Nanopublications Dashboard: a searchable natural language tool for atomic knowledge-sharing

Funds Fund 11 Proposals F11: Cardano Open: Developers - technical Nanopublications Dashboard: a searchable natural language to...

not approved

View on Ideascale View on projectcatalyst.io

Current Project Status

Unfunded

Amount
Received

₳0

Amount
Requested

₳70,181

Percentage
Received

0.00%

Solution

Build a dashboard to collect atomic, searchable learning points from Catalyst projects (similar to nanopublications but more accessible); populate it with data from existing projects.

Problem

Learning-points from Catalyst projects are hard to find - they’re often poorly-evidenced, and buried in unsearchable PDFs / videos.

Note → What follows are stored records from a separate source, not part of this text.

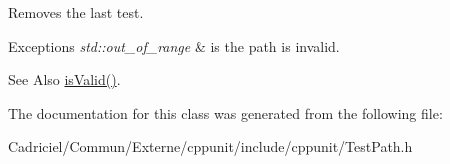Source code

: Removes the last test. 
\begin{DoxyExceptions}{Exceptions}
{\em std\-::out\-\_\-of\-\_\-range} & is the path is invalid. \\
\hline
\end{DoxyExceptions}


\begin{DoxySeeAlso}{See Also}
\hyperlink{class_test_path_aca6ad4784df09af24573890d2d145435}{is\-Valid()}. 
\end{DoxySeeAlso}


The documentation for this class was generated from the following file\-:\begin{DoxyCompactItemize}
\item 
Cadriciel/\-Commun/\-Externe/cppunit/include/cppunit/Test\-Path.\-h\end{DoxyCompactItemize}
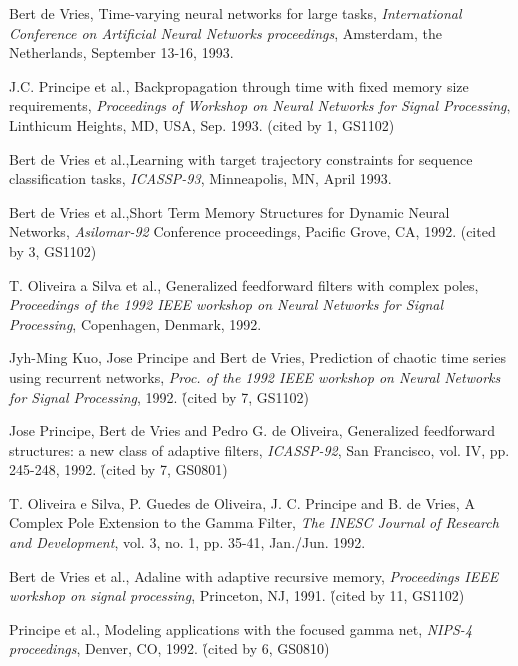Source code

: \begin{etaremune}
\item Bert de Vries, Time-varying neural networks for large tasks, {\em International Conference on Artificial
Neural Networks proceedings}, Amsterdam, the Netherlands, September
13-16, 1993.

\item  J.C. Principe et al., Backpropagation through time with fixed memory size requirements, \emph{Proceedings of Workshop on Neural Networks for Signal Processing}, Linthicum Heights, MD, USA, Sep. 1993. (cited by 1, GS1102)

\item Bert de Vries et al.,Learning with target trajectory constraints for sequence classification tasks,
{\em ICASSP-93}, Minneapolis, MN, April 1993.

\item Bert de Vries et al.,Short Term Memory Structures for Dynamic Neural
Networks,  {\em Asilomar-92}
Conference proceedings, Pacific Grove, CA, 1992. (cited by 3, GS1102)

\item T. Oliveira a Silva et al., Generalized feedforward filters with
complex poles, {\em Proceedings of the
1992 IEEE workshop on Neural Networks for Signal Processing},
Copenhagen, Denmark, 1992.

\item Jyh-Ming Kuo, Jose Principe and Bert de
Vries, Prediction of chaotic time series using recurrent networks,
{\em Proc. of the 1992 IEEE workshop on Neural Networks for Signal
Processing}, 1992. \r{(cited by 7, GS1102)}

\item Jose Principe, Bert de Vries and
Pedro G. de Oliveira, Generalized feedforward structures: a new class
of adaptive filters, {\em ICASSP-92}, San Francisco, vol. IV,
pp. 245-248, 1992. \r{(cited by 7, GS0801)}

\item T. Oliveira e Silva, P. Guedes de Oliveira, J. C. Principe and B.
de Vries, A Complex Pole Extension to the Gamma Filter, {\em The
INESC Journal of Research and Development}, vol. 3, no. 1, pp.
35-41, Jan./Jun. 1992.

\item Bert de Vries et al., Adaline with adaptive recursive memory, {\em Proceedings IEEE workshop on signal
processing}, Princeton, NJ, 1991. \r{(cited by 11, GS1102)}

\item Principe et al., Modeling applications with the focused gamma
net,  {\em NIPS-4 proceedings},
Denver, CO, 1992. \r{(cited by 6, GS0810)}


\end{etaremune}
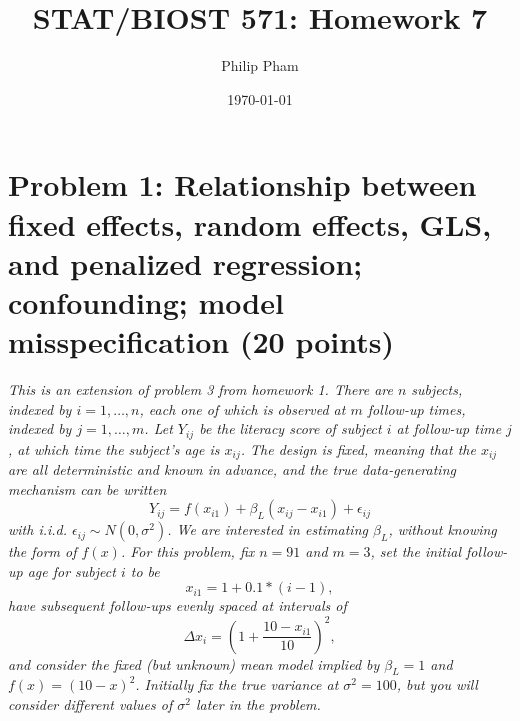 \documentclass[11pt, letterpaper]{article}
\title{STAT/BIOST 571: Homework 7}
\author{Philip Pham}
\date{\today}
\begin{document}
\maketitle

\section*{Problem 1: Relationship between fixed effects, random effects, GLS, and penalized regression; confounding; model misspecification (20 points)} 

{\em This is an extension of problem  3 from homework 1.  There are $n$ subjects, indexed by $i=1,\ldots,n$, each one of which is observed at
$m$ follow-up times, indexed by $j=1,\ldots,m$.  Let $Y_{ij}$ be the literacy score of subject $i$ at follow-up time $j$, at which time the subject's age is $x_{ij}$.  
The design is fixed, meaning that the $x_{ij}$ are all
deterministic and known in advance, and the true data-generating
mechanism can be written
\[
Y_{ij}=f(x_{i1})+\beta_L(x_{ij}-x_{i1})+\epsilon_{ij}
\]
with i.i.d. $\epsilon_{ij}\sim N(0,\sigma^2)$.  We are interested in estimating $\beta_L$,
without knowing the form of $f(x)$.
For this problem, fix $n=91$ and $m=3$, set 
the initial follow-up age for subject $i$ to be 
\[
x_{i1}=1+0.1*(i-1),
\]
have subsequent follow-ups evenly spaced at intervals of 
\[
\Delta x_i = (1 + \frac{10-x_{i1}}{10})^2,
\]
and consider the fixed (but unknown) mean model implied by $\beta_L=1$ and  $f(x) = (10-x)^2$.
Initially fix the true variance at $\sigma^2 = 100$, but you will consider different values of $\sigma^2$ later in the problem. }
\end{document}
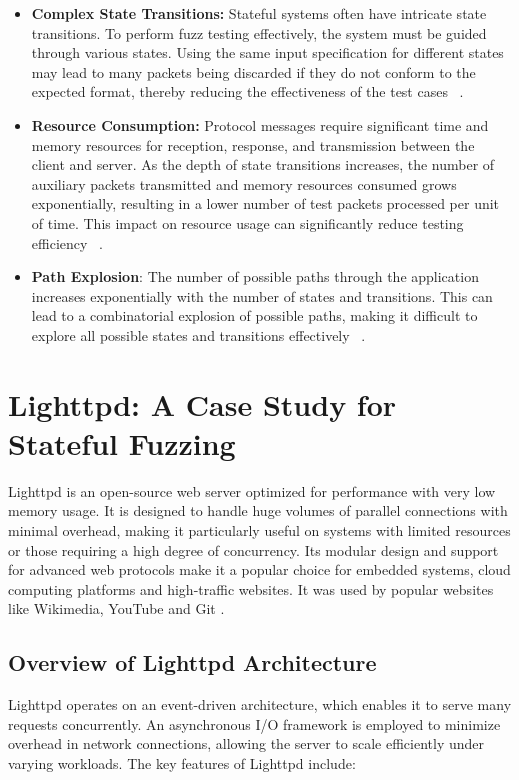 \begin{itemize} 
    \item \textbf{Complex State Transitions:} Stateful systems often have intricate state transitions. To perform fuzz testing effectively, the system must be guided through various states. Using the same input specification for different states may lead to many packets being discarded if they do not conform to the expected format, thereby reducing the effectiveness of the test cases ~\cite{tao2023gonet}.
    
    \item \textbf{Resource Consumption:} Protocol messages require significant time and memory resources for reception, response, and transmission between the client and server. As the depth of state transitions increases, the number of auxiliary packets transmitted and memory resources consumed grows exponentially, resulting in a lower number of test packets processed per unit of time. This impact on resource usage can significantly reduce testing efficiency ~\cite{tao2023gonet}.
    
    \item \textbf{Path Explosion}: The number of possible paths through the application increases exponentially with the number of states and transitions. This can lead to a combinatorial explosion of possible paths, making it difficult to explore all possible states and transitions effectively ~\cite{pathexplosion}.
\end{itemize}

\section{Lighttpd: A Case Study for Stateful Fuzzing}
Lighttpd is an open-source web server optimized for performance with very low memory usage. It is designed to handle huge volumes of parallel connections with minimal overhead, making it particularly useful on systems with limited resources or those requiring a high degree of concurrency. Its modular design and support for advanced web protocols make it a popular choice for embedded systems, cloud computing platforms and high-traffic websites. It was used by popular websites like Wikimedia, YouTube and Git \cite{lighttpdusage,lighttpdusage2}.

\subsection{Overview of Lighttpd Architecture}
Lighttpd operates on an event-driven architecture, which enables it to serve many requests concurrently. An asynchronous I/O framework is employed to minimize overhead in network connections, allowing the server to scale efficiently under varying workloads. The key features of Lighttpd include:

Connections between different projects’ discoveries are opaque.

Diagram explaining what a Nanopublication consists of: an assertion, its provenance, and the relevant publication info.

Impact Alignment

Feasibility

Value for money

Nanopublications Dashboard: a searchable natural language tool for atomic knowledge-sharing

Solution

Please describe your proposed solution.

Making learning from Catalyst projects usable

Our community’s 500+ completed Catalyst projects represent a large corpus of knowledge. However, much of this material remains locked up in closing reports in the form of videos and PDFs, which are unsearchable and undiscoverable; so once a project has presented its close-out, the learning from it is often forgotten. Even where material is held on searchable platforms, it often contains no clear link between a specific piece of knowledge or developer-relevant information, and the evidence that supports it; and no clear attribution to the person who discovered it. There is also no easy way to see connections (or even interesting contradictions) between what different projects have learnt; and no way for a developer who is making a new proposal to look at what has been discovered already and build on it. So we often end up either losing knowledge that is useful to the ecosystem, or reinventing it time and again.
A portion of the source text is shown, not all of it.